The US Treasury Secretary released a statement post-FTX that echoes previous concerns regarding the crypto industry, which can eventually “raise broader financial stability concerns.”
Treasury Secretary Janet Yellen has a history in calling for further attention for the US government to further crypto regulation efforts – and is using the spotlight on FTX to demonstrate “the need for more effective oversight of cryptocurrency markets.”
In a statement released Wednesday, Yellen cited an October US Government Report under President Joe Biden’s September executive order on digital assets to identify risk factors that led to the collapse of the FTX empire, and bankruptcy of the platform.
Yellen maintains that if the 124-page government report on crypto had turned into actual policy, then FTX’s downfall could have been prevented.
“Some of the risks we identified in these reports, including comingling of customer assets, lack of transparency, and conflicts of interest, were at the centre of the crypto market stresses observed over the past week,” wrote Yellen.
The Treasury Secretary then called for the federal government and US congress to “move quickly to fill the regulatory gaps the Biden Administration has identified.”
The US does not yet have a comprehensive framework that will have crypto looked after one regulatory force. Instead, multiple regulators are separately working on their own guidelines.
Financial regulators like the Securities and Exchange Commission (SEC) and the Commodities Futures Trading Commission (CFTC) have been stagnant with clarifying their policies for the regulation of crypto exchanges and companies operating within the US.
However, these very forces are quick to turn to law enforcement, further alienating certain crypto firms from conducting business on US territory.

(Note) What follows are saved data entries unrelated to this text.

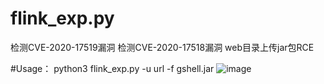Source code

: # flink_exp.py
检测CVE-2020-17519漏洞
检测CVE-2020-17518漏洞
web目录上传jar包RCE

#Usage：
python3 flink_exp.py -u url -f gshell.jar
![image]()
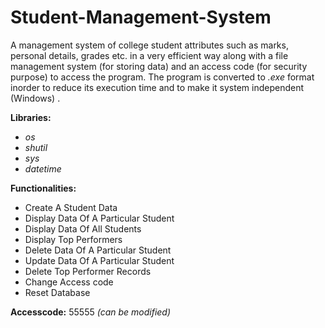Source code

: # Student-Management-System

A management system of college student attributes such as marks, personal details, grades etc.  in a very efficient way along with a file management system (for storing data) and an access code (for security purpose) to access the program. The program is converted to *.exe* format inorder to reduce its execution time and to make it system independent (Windows) .

**Libraries:** 
- *os*
- *shutil*
- *sys*
- *datetime*

**Functionalities:**
- Create A Student Data
- Display Data Of A Particular Student
- Display Data Of All Students
- Display Top Performers
- Delete Data Of A Particular Student
- Update Data Of A Particular Student
- Delete Top Performer Records
- Change Access code
- Reset Database

**Accesscode:** 55555 *(can be modified)*
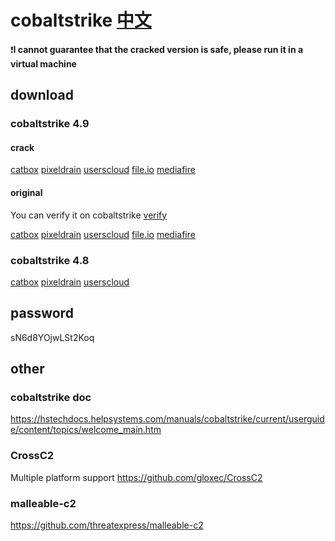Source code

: # cobaltstrike [中文](https://github.com/inepts/cobaltstrike4_8/blob/main/README_ZH.md)
❗**I cannot guarantee that the cracked version is safe, please run it in a virtual machine**
## download
### cobaltstrike 4.9
#### crack
[catbox](https://files.catbox.moe/eylj7b.zip)
[pixeldrain](https://pixeldrain.com/u/FeG3WEhC)
[userscloud](https://userscloud.com/mgh830swnhbu)
[file.io](https://file.io/L4xclaYwyKDG)
[mediafire](https://www.mediafire.com/file/jg7gvx4y4d1bvgb/CobaltStrike+4.9.zip/file)
#### original
You can verify it on cobaltstrike [verify](https://verify.cobaltstrike.com/)

[catbox](https://files.catbox.moe/66a4e7.zip)
[pixeldrain](https://pixeldrain.com/u/PCFPwURp)
[userscloud](https://userscloud.com/3v639ntw7chc)
[file.io](https://file.io/E1NbOlwOpHpx)
[mediafire](https://www.mediafire.com/file/3l39itkw47szd24/cobaltstrike.zip/file)
### cobaltstrike 4.8
[catbox](https://files.catbox.moe/msccbg.zip)
[pixeldrain](https://pixeldrain.com/u/sFvQpFaq)
[userscloud](https://userscloud.com/vbwtzi74vnf5)
## password
sN6d8YOjwLSt2Koq
## other
### cobaltstrike doc
https://hstechdocs.helpsystems.com/manuals/cobaltstrike/current/userguide/content/topics/welcome_main.htm
### CrossC2
Multiple platform support
https://github.com/gloxec/CrossC2
### malleable-c2
https://github.com/threatexpress/malleable-c2
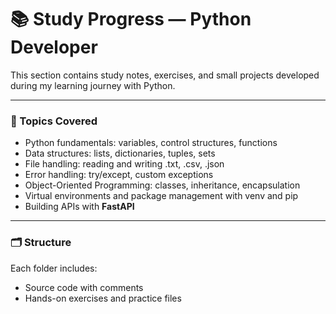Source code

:# 📚 Study Progress — Python Developer
This section contains study notes, exercises, and small projects developed during my learning journey with Python.

---

### 🧠 Topics Covered
- Python fundamentals: variables, control structures, functions
- Data structures: lists, dictionaries, tuples, sets
- File handling: reading and writing .txt, .csv, .json
- Error handling: try/except, custom exceptions
- Object-Oriented Programming: classes, inheritance, encapsulation
- Virtual environments and package management with venv and pip
- Building APIs with **FastAPI**

---

### 🗂️ Structure
Each folder includes:
- Source code with comments
- Hands-on exercises and practice files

Federal lawmakers on the other hand are taking their time with going through legislation that can clarify what conditions should be met for crypto regulation, with no bill yet voted on.
I have long been a believer in transparency and open discussion of the future of cryptolaw.
Accordingly, I have obtained a copy of a draft of the notorious DCCPA circulating secretly in D.C. and am hereby making it available to the public. https://t.co/JdyomquQi6
— _gabrielShapir0 (@lex_node) October 19, 2022
While institutional forces have been quick to apply new laws to punish crypto businesses, crypto exchange FTX and trading firm Alameda Research’s downfall has spurred Capitol Hill to shift gears – demanding for urgency in having a regulatory entity look after crypto operations.
In her statement, Yellen also called for federal regulators to step up their game, criticising them for not using existing laws to soften the blow from FTX.
“We have very strong investor and consumer protection laws for most of our financial products and markets that are designed to address these risks,” said Yellen.
“Where existing regulations apply, they must be enforced rigorously so that the same protections and principles apply to crypto assets and services.”
Yellen has repeatedly warned that failing to effectively regulate crypto – by leveraging current laws, or creating new ones – would result in devastating and widespread consequences.
Previously, Yellen has referenced Terra as evidence to call for more crypto regulation. Yellen has cited UST as an example that “illustrates that this is a rapidly growing product and there are rapidly growing risks,” and that “digital assets may present risks to the financial system and increased and coordinated regulatory attention is necessary.”
FTX Fallout 101
Before FTX’s meltdown, reports have shown that Alameda Research, FTX’s venture capital sister company, had a balance sheet of $14 billion – but with more than half being under FTT – FTX’s native utility token.
Now-former FTX CEO Sam Bankman-Fried, also founder of both FTX and Alameda, had repeatedly stated that the companies were running as separate entities.
After the reveal, rival exchange Binance announced that it would be liquidating its FTT position, worth $580 million at the time. This triggered a bank run on FTX, putting billions of dollars on the line.
FTX then stopped processing withdrawals 48 hours after Binance’s announcement as it did not have enough funds to fulfil the withdrawals.
Although Binance reached out to help out FTX, Binance pulled out of the deal, citing that it was beyond help – with balance sheets and organisational structures not appearing as they seem. Last Friday, FTX filed for bankruptcy.